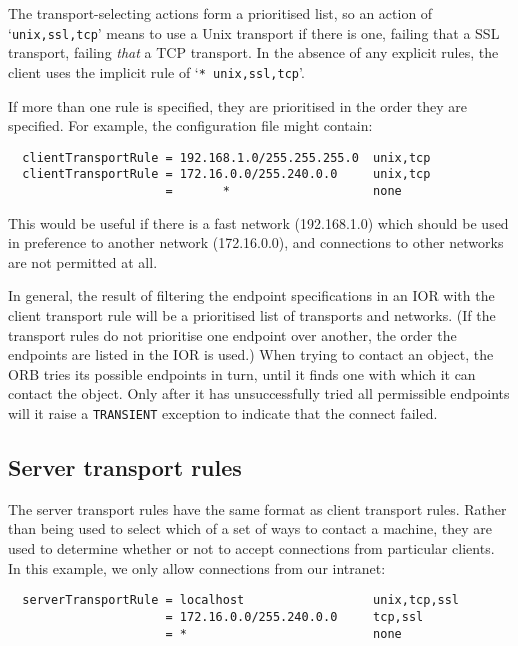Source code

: \documentclass[11pt,twoside,a4paper]{book}
\newcommand{\code}[1]{\texttt{#1}}
\newcommand{\dsc}{\discretionary{}{}{}}
\begin{document}
\vspace{\baselineskip}

\noindent The transport-selecting actions form a prioritised list, so
an action of `\code{unix,ssl,\dsc{}tcp}' means to use a Unix transport if
there is one, failing that a SSL transport, failing \emph{that} a TCP
transport. In the absence of any explicit rules, the client uses the
implicit rule of `\code{* unix,ssl,tcp}'.

If more than one rule is specified, they are prioritised in the order
they are specified. For example, the configuration file might contain:

\begin{verbatim}
  clientTransportRule = 192.168.1.0/255.255.255.0  unix,tcp
  clientTransportRule = 172.16.0.0/255.240.0.0     unix,tcp
                      =       *                    none
\end{verbatim}

\noindent This would be useful if there is a fast network
(192.168.1.0) which should be used in preference to another network
(172.16.0.0), and connections to other networks are not permitted at
all.

In general, the result of filtering the endpoint specifications in an
IOR with the client transport rule will be a prioritised list of
transports and networks. (If the transport rules do not prioritise one
endpoint over another, the order the endpoints are listed in the IOR
is used.)  When trying to contact an object, the ORB tries its
possible endpoints in turn, until it finds one with which it can
contact the object. Only after it has unsuccessfully tried all
permissible endpoints will it raise a \code{TRANSIENT} exception to
indicate that the connect failed.



\subsection{Server transport rules}
\label{sec:serverRule}

The server transport rules have the same format as client transport
rules. Rather than being used to select which of a set of ways to
contact a machine, they are used to determine whether or not to accept
connections from particular clients. In this example, we only allow
connections from our intranet:

\begin{verbatim}
  serverTransportRule = localhost                  unix,tcp,ssl
                      = 172.16.0.0/255.240.0.0     tcp,ssl
                      = *                          none
\end{verbatim}
\end{document}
##############################
Leave out the pictures. Transcribe the rest of the listing above exactly.

**ANSWER FOR THE TASK**
Source code

: \documentclass[11pt,twoside,a4paper]{book}
\newcommand{\code}[1]{\texttt{#1}}
\newcommand{\dsc}{\discretionary{}{}{}}
\begin{document}
\vspace{\baselineskip}

\noindent The transport-selecting actions form a prioritised list, so
an action of `\code{unix,ssl,\dsc{}tcp}' means to use a Unix transport if
there is one, failing that a SSL transport, failing \emph{that} a TCP
transport. In the absence of any explicit rules, the client uses the
implicit rule of `\code{* unix,ssl,tcp}'.

If more than one rule is specified, they are prioritised in the order
they are specified. For example, the configuration file might contain:

\begin{verbatim}
  clientTransportRule = 192.168.1.0/255.255.255.0  unix,tcp
  clientTransportRule = 172.16.0.0/255.240.0.0     unix,tcp
                      =       *                    none
\end{verbatim}

\noindent This would be useful if there is a fast network
(192.168.1.0) which should be used in preference to another network
(172.16.0.0), and connections to other networks are not permitted at
all.

In general, the result of filtering the endpoint specifications in an
IOR with the client transport rule will be a prioritised list of
transports and networks. (If the transport rules do not prioritise one
endpoint over another, the order the endpoints are listed in the IOR
is used.)  When trying to contact an object, the ORB tries its
possible endpoints in turn, until it finds one with which it can
contact the object. Only after it has unsuccessfully tried all
permissible endpoints will it raise a \code{TRANSIENT} exception to
indicate that the connect failed.



\subsection{Server transport rules}
\label{sec:serverRule}

The server transport rules have the same format as client transport
rules. Rather than being used to select which of a set of ways to
contact a machine, they are used to determine whether or not to accept
connections from particular clients. In this example, we only allow
connections from our intranet:

\begin{verbatim}
  serverTransportRule = localhost                  unix,tcp,ssl
                      = 172.16.0.0/255.240.0.0     tcp,ssl
                      = *                          none
\end{verbatim}
\end{document}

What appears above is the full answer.